Because the individual piping process is generally unknown, engineers tend to oversize pumps. They do not know exactly how a contractor will route pipes and thus include a safety factor in the calculations. This safety factor generally goes on top of the worst-case design scenario.

The engineering firms are incentivized by the fact that they do not want to be blamed for an undersized pump if it is not able to meet the process requirements. Imagine the outrage and damage to a firm’s reputation if their clients did not get adequate water pressure from a shower, cooling from the heating, ventilation and air conditioning (HVAC) or flow from the sewers.

A general rule of thumb for safety factors is 10 percent.

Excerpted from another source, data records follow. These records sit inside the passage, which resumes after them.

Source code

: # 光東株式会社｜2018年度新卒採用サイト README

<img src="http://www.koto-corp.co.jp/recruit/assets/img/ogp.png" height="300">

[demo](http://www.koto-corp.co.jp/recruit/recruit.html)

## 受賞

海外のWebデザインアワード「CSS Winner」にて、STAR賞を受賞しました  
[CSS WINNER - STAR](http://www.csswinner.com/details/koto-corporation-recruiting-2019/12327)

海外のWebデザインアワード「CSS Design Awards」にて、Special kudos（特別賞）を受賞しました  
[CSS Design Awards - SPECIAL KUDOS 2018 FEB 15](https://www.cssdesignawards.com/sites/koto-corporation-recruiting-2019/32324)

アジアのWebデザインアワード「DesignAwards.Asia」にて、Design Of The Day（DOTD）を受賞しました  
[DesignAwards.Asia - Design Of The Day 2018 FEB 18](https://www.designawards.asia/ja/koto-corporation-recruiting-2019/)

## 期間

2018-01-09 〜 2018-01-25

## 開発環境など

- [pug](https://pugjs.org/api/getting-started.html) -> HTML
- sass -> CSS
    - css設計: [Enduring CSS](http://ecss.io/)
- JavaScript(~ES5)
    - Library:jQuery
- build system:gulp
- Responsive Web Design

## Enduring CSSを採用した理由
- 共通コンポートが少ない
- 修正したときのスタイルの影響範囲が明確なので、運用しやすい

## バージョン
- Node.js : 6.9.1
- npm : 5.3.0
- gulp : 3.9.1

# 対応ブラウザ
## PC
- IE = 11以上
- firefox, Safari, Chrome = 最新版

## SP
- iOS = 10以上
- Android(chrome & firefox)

The junior engineer will generally assume a certain amount of required energy based on the expected piping, process and control elements, and then add 10 percent to this number.

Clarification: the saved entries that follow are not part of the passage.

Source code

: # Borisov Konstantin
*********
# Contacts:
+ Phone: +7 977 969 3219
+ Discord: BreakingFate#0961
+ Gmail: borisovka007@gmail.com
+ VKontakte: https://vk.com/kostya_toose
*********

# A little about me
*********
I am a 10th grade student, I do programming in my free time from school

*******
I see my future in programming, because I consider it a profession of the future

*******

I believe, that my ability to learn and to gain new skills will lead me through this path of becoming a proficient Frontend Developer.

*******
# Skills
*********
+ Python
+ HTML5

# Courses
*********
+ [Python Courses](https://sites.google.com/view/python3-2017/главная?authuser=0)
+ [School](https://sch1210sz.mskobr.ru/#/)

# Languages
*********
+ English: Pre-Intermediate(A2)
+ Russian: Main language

A senior engineer may review the work and add an additional 10 percent as well. Things continue to get more complicated as end users may have unrealistic expectations for production capacity given the desired high numbers, or may want the infrastructure in place for a potential expansion years down the road. When the pump is finally ordered, the manufacturer’s representative will help select a pump that is large enough to handle these operations and then some.

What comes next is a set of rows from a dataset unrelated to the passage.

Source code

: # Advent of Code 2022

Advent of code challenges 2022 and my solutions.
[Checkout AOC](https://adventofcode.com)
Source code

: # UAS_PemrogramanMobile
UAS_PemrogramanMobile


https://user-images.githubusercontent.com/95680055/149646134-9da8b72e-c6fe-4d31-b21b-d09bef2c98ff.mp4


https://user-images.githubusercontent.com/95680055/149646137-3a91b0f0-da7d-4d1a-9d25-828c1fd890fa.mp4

These safety factors end up compounding on each other leaving the actual process something different than what was required.

The end user may be saddled with an inefficient pump and the possibility of hundreds of thousands of dollars in additional energy and maintenance. This is why using software to model expected flow conditions at various operating points is highly recommended.

Real World Results

According to the Hydraulic Institute’s “Pumping System Optimization,” an evaluation of 1,690 pumps at 20 process plants discovered some alarming results. They found the average pumping efficiency to be below 40 percent. On top of that, more than 10 percent of pumps from that study were less than 10 percent efficient.

A major cause was found to be improper pump selection. The general rule is that a pump and motor combo will cost about $1 per day, per horsepower of the motor. While energy costs vary by location, this is a good starting point to begin understanding what potential costs you are facing.

For larger horsepower pumps running inefficiently, the wasted capital is staggering. Energy costs alone are seldom cause for change, much less transformation of an industry.

Once the pumps are installed and running, the energy costs are out of sight and out of mind. There are many other costs in industrial facilities, and discovering the true cost of the pump
is hard when it is buried in an industrial energy bill alongside the high costs of heating, cooling and running the equipment.

There are additional benefits from an optimized system than just energy savings—process quality and quantity for starters. In many instances, systems have been left alone, because they work and managers do not want to endanger the process.

This works if you are satisfied with the status quo. However, slight changes to the system may result in sizable increases in production throughout. When considered over many years, these changes produce dramatic results.

System reliability and reduced maintenance generate some of the biggest savings when the pumping system is running correctly.

From the Barringer curve, we can see that we must operate close to the pump’s BEP in order to maximize our efficiency and mean time between failure of the pump.

Reputable pump manufacturers design their pumps to operate for 20 or more years of operation if done correctly, yet end users are often satisfied with just five years. Costs are also easier to track in parts and labor. The savings opportunity from better maintenance and reliability alone warrants a second look at your pumps and systems.